People of Bali
I keep returning to Bali. Although I don’t think it’s as much me returning, as it is the island drawing me back into its loving grasp, its spiritual energy, its healing air. There is truly something magical about this land and the Balinese people.
In the morning I wake to the golden glow of sunlight coming through the white curtains of my villa. Outside I hear the crowing of roosters and the soft sounds of the island coming to life. I rise from my dream-filled sleep and have a breakfast of fresh fruit that I purchased from the small stand down the road. It is sweet and juicy, Bali has the most delicious fruit in the world, all grown on the island by local farmers.

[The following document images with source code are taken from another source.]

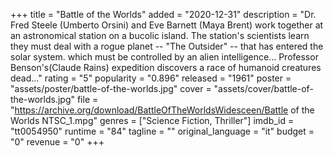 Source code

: +++
title = "Battle of the Worlds"
added = "2020-12-31"
description = "Dr. Fred Steele (Umberto Orsini) and Eve Barnett (Maya Brent) work together at an astronomical station on a bucolic island. The station's scientists learn they must deal with a rogue planet -- \"The Outsider\" -- that has entered the solar system. which must be controlled by an alien intelligence… Professor Benson's(Claude Rains) expedition discovers a race of humanoid creatures dead..."
rating = "5"
popularity = "0.896"
released = "1961"
poster = "assets/poster/battle-of-the-worlds.jpg"
cover = "assets/cover/battle-of-the-worlds.jpg"
file = "https://archive.org/download/BattleOfTheWorldsWidesceen/Battle of the Worlds NTSC_1.mpg"
genres = ["Science Fiction, Thriller"]
imdb_id = "tt0054950"
runtime = "84"
tagline = ""
original_language = "it"
budget = "0"
revenue = "0"
+++ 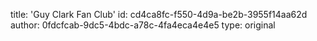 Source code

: title: 'Guy Clark Fan Club'
id: cd4ca8fc-f550-4d9a-be2b-3955f14aa62d
author: 0fdcfcab-9dc5-4bdc-a78c-4fa4eca4e4e5
type: original
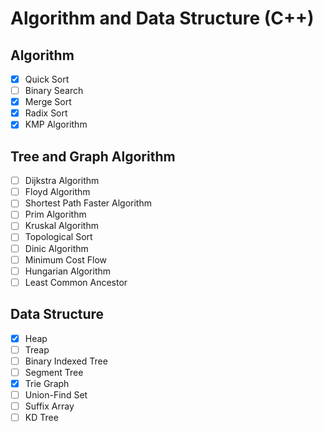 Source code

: # Algorithm and Data Structure (C++)
## Algorithm
- [x] Quick Sort
- [ ] Binary Search
- [x] Merge Sort
- [x] Radix Sort
- [x] KMP Algorithm

## Tree and Graph Algorithm
- [ ] Dijkstra Algorithm
- [ ] Floyd Algorithm
- [ ] Shortest Path Faster Algorithm
- [ ] Prim Algorithm
- [ ] Kruskal Algorithm
- [ ] Topological Sort
- [ ] Dinic Algorithm
- [ ] Minimum Cost Flow
- [ ] Hungarian Algorithm
- [ ] Least Common Ancestor

## Data Structure
- [x] Heap
- [ ] Treap
- [ ] Binary Indexed Tree
- [ ] Segment Tree
- [x] Trie Graph
- [ ] Union-Find Set
- [ ] Suffix Array
- [ ] KD Tree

As I finish my breakfast in the morning sunshine, a local woman passes by carrying a tray of offerings on her head. I could smell the burning incense from the offerings before she came into sight. She stops to smile at me and say hello; everyone here smiles and says hello. Dressed in traditional attire, she is bringing these offerings to the family temple where she will perform a small ceremony. She will place the offering on the altar, dip a hibiscus flower into the holy water and delicately flick the water off the petals as she mutters a prayer to receive blessings. This is followed by a weaving movement of her hands and a pause to feel the effect of the ritual. It is done a few times throughout the day and each time she will replace the old with new. Seeing these rituals happen every day, I feel humbled and appreciate the immense devotion the Balinese people have for their religion. I am reminded to pause, to take a moment in my day to be intentional, anchor myself in gratitude, and slow down.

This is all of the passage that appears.